Excellus Data Breach Undetected For Nearly Two Years

Christine Kern

By Christine Kern, contributing writer

SMB IT Data Security

Healthcare’s latest breach fortifies push for cybersecurity legislation.

The latest healthcare organization to be hit by a data breach, Excellus BlueCross BlueShield (BCBS), announced it discovered that sophisticated cybercriminals had access to its IT systems for more than 18 months, according to Security Week.

This new attack, and in particular the length of time it went undetected, has raised new calls for cybersecurity legislation to help safeguard protected health information. Excellus discovered its own breach as a result of internal investigations conducted in wake of other prominent data breaches, including those at Anthem and Premera.

In a statement, Excellus revealed on August 5, 2015 the company discovered “cyber attackers had executed a sophisticated attack to gain unauthorized access” to its IT systems and further investigation revealed that the initial attack occurred on December 23, 2013. Compromised data of as many as 10.5 million individuals may include names, birth dates, Social Security numbers, mailing addresses, telephone numbers, member identification numbers, financial account information, and claims information for members on Excellus or other BlueCross Blue Shield plans who sought treatment in the 31 county upstate New York service area of Excellus BCBS.

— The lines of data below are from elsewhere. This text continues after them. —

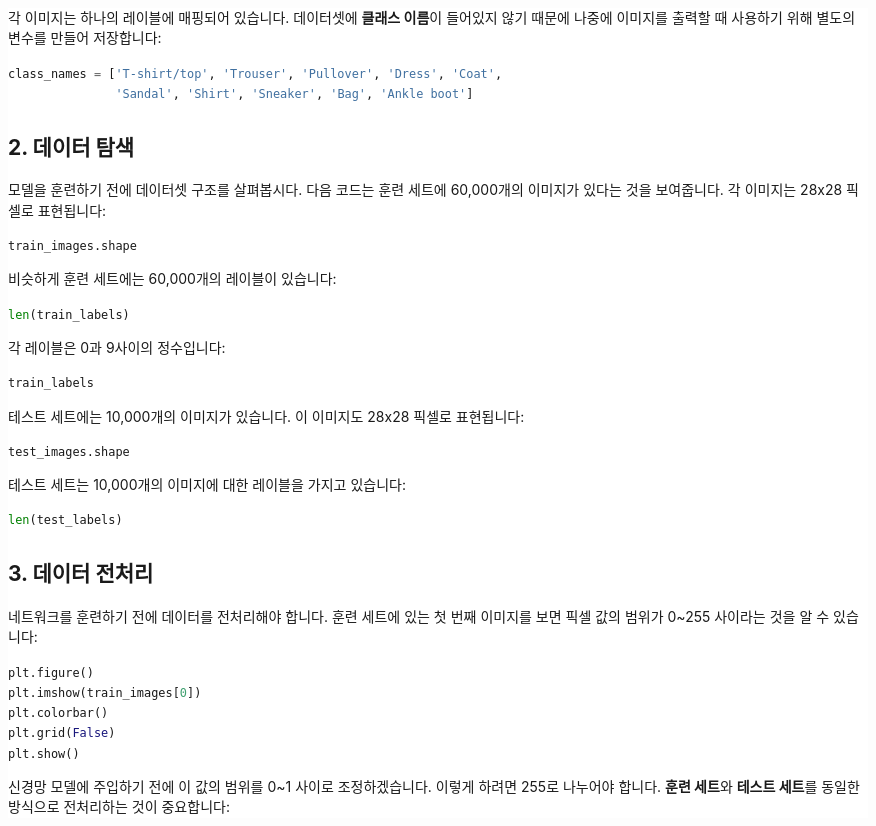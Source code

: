   </tr>
</table>

각 이미지는 하나의 레이블에 매핑되어 있습니다. 데이터셋에 **클래스 이름**이 들어있지 않기 때문에 나중에 이미지를 출력할 때 사용하기 위해 별도의 변수를 만들어 저장합니다:


```python
class_names = ['T-shirt/top', 'Trouser', 'Pullover', 'Dress', 'Coat',
               'Sandal', 'Shirt', 'Sneaker', 'Bag', 'Ankle boot']
```

## 2. 데이터 탐색

모델을 훈련하기 전에 데이터셋 구조를 살펴봅시다. 다음 코드는 훈련 세트에 60,000개의 이미지가 있다는 것을 보여줍니다. 각 이미지는 28x28 픽셀로 표현됩니다:


```python
train_images.shape
```

비슷하게 훈련 세트에는 60,000개의 레이블이 있습니다:


```python
len(train_labels)
```

각 레이블은 0과 9사이의 정수입니다:


```python
train_labels
```

테스트 세트에는 10,000개의 이미지가 있습니다. 이 이미지도 28x28 픽셀로 표현됩니다:


```python
test_images.shape
```

테스트 세트는 10,000개의 이미지에 대한 레이블을 가지고 있습니다:


```python
len(test_labels)
```

## 3. 데이터 전처리

네트워크를 훈련하기 전에 데이터를 전처리해야 합니다. 훈련 세트에 있는 첫 번째 이미지를 보면 픽셀 값의 범위가 0~255 사이라는 것을 알 수 있습니다:


```python
plt.figure()
plt.imshow(train_images[0])
plt.colorbar()
plt.grid(False)
plt.show()
```

신경망 모델에 주입하기 전에 이 값의 범위를 0~1 사이로 조정하겠습니다. 이렇게 하려면 255로 나누어야 합니다. **훈련 세트**와 **테스트 세트**를 동일한 방식으로 전처리하는 것이 중요합니다:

In what has become a familiar litany, Christopher Booth, the corporation’s CEO, said, “Protecting personal information is one of our top priorities, and we take this issue very seriously. We’re making a broad range of services available today for our members, our employees and other impacted individuals to help protect their information. We have already taken aggressive steps to remediate our IT system of issues raised by this cyberattack.”

But some are increasingly concerned about the growing number of healthcare breaches.  “The Excellus breach is just the latest example of how hackers are able to avoid detection and go unnoticed within a network for long periods of time. While the exact details of how the breach occurred have not yet been released, the responsibility still lies with the hacked organization to do a better job of quickly detecting and responding to these types of attacks,” Mike Hamilton, VP of product at Ziften, told Security Week in regard to the Excellus breach. “No attack should go undetected for extended lengths of time, in this case well over a year. Security teams need to shore up their existing security infrastructure with tools designed to provide the intelligence required to shut these hackers down and limit the damage.”

“Excellus BlueCross BlueShield now joins a long list of companies that have been the victim of a cyberattack, including Target, JP Morgan, SONY, and countless others. The fact that this data breach was not discovered for 19 months just goes to show how sophisticated online hackers are and how much work we have to do when it comes to protecting our personal information,” said U. S. Senator Charles E. Schumer.

“So I am urging my colleagues in Congress to strengthen consumer cyber protections and require companies to notify their customers if there has been a breach of their personal information in a timely matter so they can take action to ensure they are not the victim of identity theft. In addition, we need intelligence and law enforcement agencies to work together to share information of potential cyber threats to prevent another attack. When it comes to the personal information of New Yorkers — be it their Social Security number, their health records, or financial information — we can never be too safe.